"Beware, lest in your anxiety to avoid war, you obtain a master."
-Demosthenes, 2500 years ago.
Life is dangerous. And trying to live in a richer, fuller way, whether it be through achievement, love, or simply drenching oneself in experience, makes life even more dangerous. To be alive, to exist as a human being, provokes anxiety. Hence the phrase existential anxiety. Psychological techniques cannot solve this kind of anxiety. That's quite simply because life is not a problem to be solved. It is a challenge to be faced. It seems there are only two directions when it comes to existential anxiety: either we move forward and grow, or we retreat and shrink.
There are forms of anxiety that can be cured, in some way. Therapists often refer to this with the technical term "neurotic anxiety." If your anxiety is largely chemically based, you can deal with it through the food and chemicals you take into your body. If your anxiety is largely context-based - say, you are being bullied at work - then you can find a way to change the context or to leave it. If your anxiety is based on a specific trauma, you can engage in psychological therapy to reduce or even eliminate it. These cures work because these such anxiety is not essential to living - only some people suffer these types. Existential anxiety is different: everybody suffers it.
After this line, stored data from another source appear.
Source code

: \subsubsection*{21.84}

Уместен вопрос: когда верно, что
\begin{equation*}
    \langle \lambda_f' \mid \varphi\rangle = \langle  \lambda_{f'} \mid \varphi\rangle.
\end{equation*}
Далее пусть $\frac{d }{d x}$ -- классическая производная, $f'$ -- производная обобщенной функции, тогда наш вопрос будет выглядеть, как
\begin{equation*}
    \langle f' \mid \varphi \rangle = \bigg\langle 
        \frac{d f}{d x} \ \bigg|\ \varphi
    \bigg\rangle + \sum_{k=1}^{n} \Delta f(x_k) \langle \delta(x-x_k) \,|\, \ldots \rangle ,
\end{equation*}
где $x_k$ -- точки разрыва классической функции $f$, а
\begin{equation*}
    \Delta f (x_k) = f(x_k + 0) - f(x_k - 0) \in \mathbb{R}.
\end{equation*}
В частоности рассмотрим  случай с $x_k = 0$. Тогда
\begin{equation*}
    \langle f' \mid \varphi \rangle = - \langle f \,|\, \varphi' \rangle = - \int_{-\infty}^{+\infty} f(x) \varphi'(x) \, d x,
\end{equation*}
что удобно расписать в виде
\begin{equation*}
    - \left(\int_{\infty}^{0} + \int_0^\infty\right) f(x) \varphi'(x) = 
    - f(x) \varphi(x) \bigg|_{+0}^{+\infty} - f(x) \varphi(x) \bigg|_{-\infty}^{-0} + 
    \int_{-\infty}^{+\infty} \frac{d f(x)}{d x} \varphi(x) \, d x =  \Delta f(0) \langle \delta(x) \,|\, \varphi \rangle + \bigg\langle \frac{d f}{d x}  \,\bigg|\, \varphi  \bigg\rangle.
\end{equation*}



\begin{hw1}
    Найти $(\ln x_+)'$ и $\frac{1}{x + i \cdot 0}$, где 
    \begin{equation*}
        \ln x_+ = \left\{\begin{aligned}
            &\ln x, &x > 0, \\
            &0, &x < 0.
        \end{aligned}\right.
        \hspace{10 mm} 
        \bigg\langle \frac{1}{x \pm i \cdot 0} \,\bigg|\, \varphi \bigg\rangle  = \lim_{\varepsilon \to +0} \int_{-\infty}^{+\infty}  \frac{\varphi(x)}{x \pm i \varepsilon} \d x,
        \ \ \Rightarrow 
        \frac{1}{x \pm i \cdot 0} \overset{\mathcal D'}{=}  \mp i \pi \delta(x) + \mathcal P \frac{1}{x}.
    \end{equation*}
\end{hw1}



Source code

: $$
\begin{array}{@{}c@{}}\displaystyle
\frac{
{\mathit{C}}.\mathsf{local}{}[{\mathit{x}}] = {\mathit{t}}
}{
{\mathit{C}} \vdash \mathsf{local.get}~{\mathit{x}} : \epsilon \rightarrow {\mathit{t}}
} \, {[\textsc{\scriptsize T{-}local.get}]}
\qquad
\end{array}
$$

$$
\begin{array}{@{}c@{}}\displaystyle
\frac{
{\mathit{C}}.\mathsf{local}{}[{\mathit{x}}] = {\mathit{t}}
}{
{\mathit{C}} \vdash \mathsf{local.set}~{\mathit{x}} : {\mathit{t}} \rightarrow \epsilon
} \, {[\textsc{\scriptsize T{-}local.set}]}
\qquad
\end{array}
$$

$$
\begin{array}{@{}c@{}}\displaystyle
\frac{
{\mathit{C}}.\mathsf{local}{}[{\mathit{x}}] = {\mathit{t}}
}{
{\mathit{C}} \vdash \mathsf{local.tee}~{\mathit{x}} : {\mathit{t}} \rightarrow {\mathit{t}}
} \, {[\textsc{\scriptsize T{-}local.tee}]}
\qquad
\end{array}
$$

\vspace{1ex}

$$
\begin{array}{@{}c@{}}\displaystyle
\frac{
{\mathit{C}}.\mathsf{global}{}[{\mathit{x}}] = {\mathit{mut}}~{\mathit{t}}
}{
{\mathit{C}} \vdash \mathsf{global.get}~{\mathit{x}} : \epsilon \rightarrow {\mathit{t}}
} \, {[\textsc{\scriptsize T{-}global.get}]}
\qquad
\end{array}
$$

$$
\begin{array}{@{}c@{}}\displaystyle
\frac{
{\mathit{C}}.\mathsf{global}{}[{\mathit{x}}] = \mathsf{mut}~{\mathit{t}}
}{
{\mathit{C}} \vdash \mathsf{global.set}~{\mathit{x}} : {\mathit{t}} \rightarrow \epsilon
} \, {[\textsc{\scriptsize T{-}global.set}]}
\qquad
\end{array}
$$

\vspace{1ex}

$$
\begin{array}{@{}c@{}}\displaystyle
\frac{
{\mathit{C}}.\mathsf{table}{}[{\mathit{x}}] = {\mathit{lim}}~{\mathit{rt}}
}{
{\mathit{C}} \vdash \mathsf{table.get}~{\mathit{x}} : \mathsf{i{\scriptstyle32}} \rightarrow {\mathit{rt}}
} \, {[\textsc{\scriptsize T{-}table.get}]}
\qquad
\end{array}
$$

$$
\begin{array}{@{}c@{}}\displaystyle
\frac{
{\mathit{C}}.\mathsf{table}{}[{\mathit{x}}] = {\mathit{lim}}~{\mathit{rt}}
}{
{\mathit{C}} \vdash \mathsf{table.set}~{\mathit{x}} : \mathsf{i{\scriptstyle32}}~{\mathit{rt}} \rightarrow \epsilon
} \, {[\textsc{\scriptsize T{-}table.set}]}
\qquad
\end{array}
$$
Of course, it will manifest differently in each person. And to complicate matters, it is often mixed in with other anxiety: for example being bullied at work arouses anxiety about your security here and now, but also touches on deeper, existential anxieties about the insecurity of life.
I once saw a client who came for counselling because her life was stuck. One week she described a dream: “I was invited to make some important choices, which tricked me. I realised that I was being tricked into a dangerous situation.” She said that was the right description - it felt right - yet she was puzzled by what it meant. There was something important in it, she felt, because it had left her disturbed and anxious all week. So we explored what it might be telling her. She said, "Often when I make choices I feel anxiety." I encouraged her to sit with that feeling and see what was connected to it. As we dug deeper she realised that "When I make choices I feel like I'm becoming defined and limited." I responded that some people feel relieved by that, and pushed her to look further into the connection between her experience of limitation and her anxiety. She paused again, searching, and said: "I feel trapped when I make a choice. Like maybe I'm choosing the wrong thing, and will be trapped in regret." As we went further she started to express deep and secret fears about a future where she was lonely and destitute. And also a day when she would die alone. The conclusion of this session was the real starting point for growth and change in her life through our work. She recognised that she was deeply anxious about the risks of living, the risks of choosing and creating her life. "Beware, lest in your anxiety to avoid war, you obtain a master." She was avoiding the war - the challenge of her life - and so she had become a slave, stuck and unhappy. It was as if, unconsciously, when she first came to me she was hoping for some technique or easy insight that would make her unstuck, while she continued to avoid real challenge. While she continued being passive, not active, with the real challenge of her life. Paradoxically, if she had continued on this path of avoiudance, then her worst fears may have come true, for she was setting herself up for the situation she feared by failing to do what most needed doing in her life. The other paradox for this client was that her avoidance of her anxiety made her anxiety worse.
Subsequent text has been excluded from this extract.